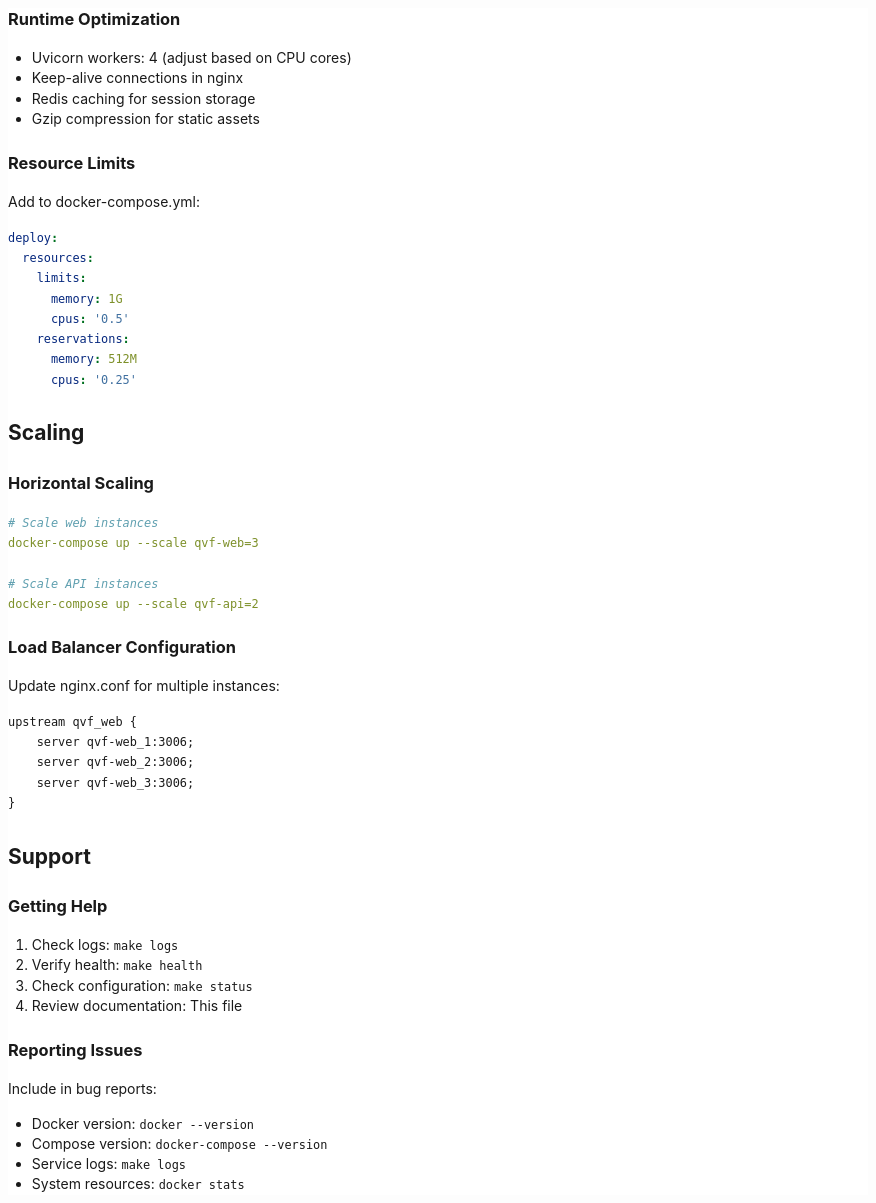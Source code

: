 ### Runtime Optimization
- Uvicorn workers: 4 (adjust based on CPU cores)
- Keep-alive connections in nginx
- Redis caching for session storage
- Gzip compression for static assets

### Resource Limits
Add to docker-compose.yml:
```yaml
deploy:
  resources:
    limits:
      memory: 1G
      cpus: '0.5'
    reservations:
      memory: 512M
      cpus: '0.25'
```

## Scaling

### Horizontal Scaling
```yaml
# Scale web instances
docker-compose up --scale qvf-web=3

# Scale API instances  
docker-compose up --scale qvf-api=2
```

### Load Balancer Configuration
Update nginx.conf for multiple instances:
```nginx
upstream qvf_web {
    server qvf-web_1:3006;
    server qvf-web_2:3006;
    server qvf-web_3:3006;
}
```

## Support

### Getting Help
1. Check logs: `make logs`
2. Verify health: `make health`
3. Check configuration: `make status`
4. Review documentation: This file

### Reporting Issues
Include in bug reports:
- Docker version: `docker --version`
- Compose version: `docker-compose --version`
- Service logs: `make logs`
- System resources: `docker stats`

══════

Set down, please, the lines from the line holding "- Keep-alive connections in nginx" through the final line of the data, exactly and with nothing added.

- Keep-alive connections in nginx
- Redis caching for session storage
- Gzip compression for static assets

### Resource Limits
Add to docker-compose.yml:
```yaml
deploy:
  resources:
    limits:
      memory: 1G
      cpus: '0.5'
    reservations:
      memory: 512M
      cpus: '0.25'
```

## Scaling

### Horizontal Scaling
```yaml
# Scale web instances
docker-compose up --scale qvf-web=3

# Scale API instances  
docker-compose up --scale qvf-api=2
```

### Load Balancer Configuration
Update nginx.conf for multiple instances:
```nginx
upstream qvf_web {
    server qvf-web_1:3006;
    server qvf-web_2:3006;
    server qvf-web_3:3006;
}
```

## Support

### Getting Help
1. Check logs: `make logs`
2. Verify health: `make health`
3. Check configuration: `make status`
4. Review documentation: This file

### Reporting Issues
Include in bug reports:
- Docker version: `docker --version`
- Compose version: `docker-compose --version`
- Service logs: `make logs`
- System resources: `docker stats`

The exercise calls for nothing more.